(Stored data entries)
*** Begin section ***
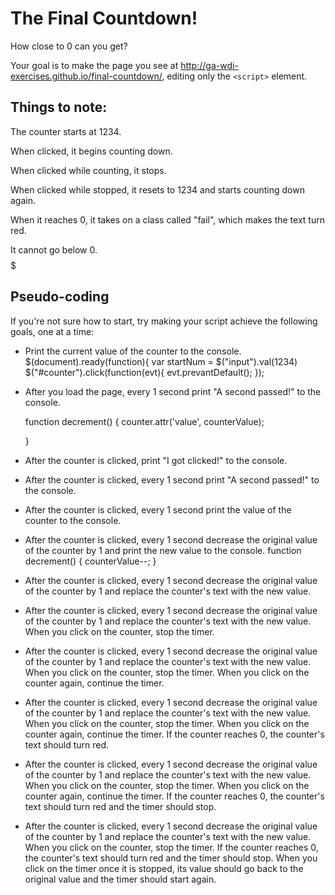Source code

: # The Final Countdown!

How close to 0 can you get?

Your goal is to make the page you see at http://ga-wdi-exercises.github.io/final-countdown/, editing only the `<script>` element.

## Things to note:

The counter starts at 1234.

When clicked, it begins counting down.

When clicked while counting, it stops.

When clicked while stopped, it resets to 1234 and starts counting down again.

When it reaches 0, it takes on a class called "fail", which makes the text turn red.

It cannot go below 0.
$$$$$$$$$$$$$$$$$$$$$$$$$$$$$$$$$$$$$$$$$$$$$$$$$$$$$$$$$
## Pseudo-coding

If you're not sure how to start, try making your script achieve the following goals, one at a time:

- Print the current value of the counter to the console.
$(document).ready(function){
  var startNum = $("input").val(1234)
  $("#counter").click(function(evt){
    evt.prevantDefault();
  });

- After you load the page, every 1 second print "A second passed!" to the console.

  function decrement() {
  counter.attr('value', counterValue);

  }

- After the counter is clicked, print "I got clicked!" to the console.


- After the counter is clicked, every 1 second print "A second passed!" to the console.


- After the counter is clicked, every 1 second print the value of the counter to the console.


- After the counter is clicked, every 1 second decrease the original value of the counter by 1 and print the new value
to the console.
function decrement() {
  counterValue--;
}

- After the counter is clicked, every 1 second decrease the original value of the counter by 1 and replace the counter's text with the new value.


- After the counter is clicked, every 1 second decrease the original value of the counter by 1 and replace the counter's text with the new value. When you click on the counter, stop the timer.


- After the counter is clicked, every 1 second decrease the original value of the counter by 1 and replace the counter's text with the new value. When you click on the counter, stop the timer. When you click on the counter again, continue the timer.


- After the counter is clicked, every 1 second decrease the original value of the counter by 1 and replace the counter's text with the new value. When you click on the counter, stop the timer. When you click on the counter again, continue the timer. If the counter reaches 0, the counter's text should turn red.


- After the counter is clicked, every 1 second decrease the original value of the counter by 1 and replace the counter's text with the new value. When you click on the counter, stop the timer. When you click on the counter again, continue the timer. If the counter reaches 0, the counter's text should turn red and the timer should stop.


- After the counter is clicked, every 1 second decrease the original value of the counter by 1 and replace the counter's text with the new value. When you click on the counter, stop the timer. If the counter reaches 0, the counter's text should turn red and the timer should stop. When you click on the timer once it is stopped, its value should go back to the original value and the timer should start again.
*** End section ***
◆ What to work on: Include the first line of the records, the line containing "It cannot go below 0.", and every line between them, repeated exactly. Skip the pictures.

◆ Reply:
Source code

: # The Final Countdown!

How close to 0 can you get?

Your goal is to make the page you see at http://ga-wdi-exercises.github.io/final-countdown/, editing only the `<script>` element.

## Things to note:

The counter starts at 1234.

When clicked, it begins counting down.

When clicked while counting, it stops.

When clicked while stopped, it resets to 1234 and starts counting down again.

When it reaches 0, it takes on a class called "fail", which makes the text turn red.

It cannot go below 0.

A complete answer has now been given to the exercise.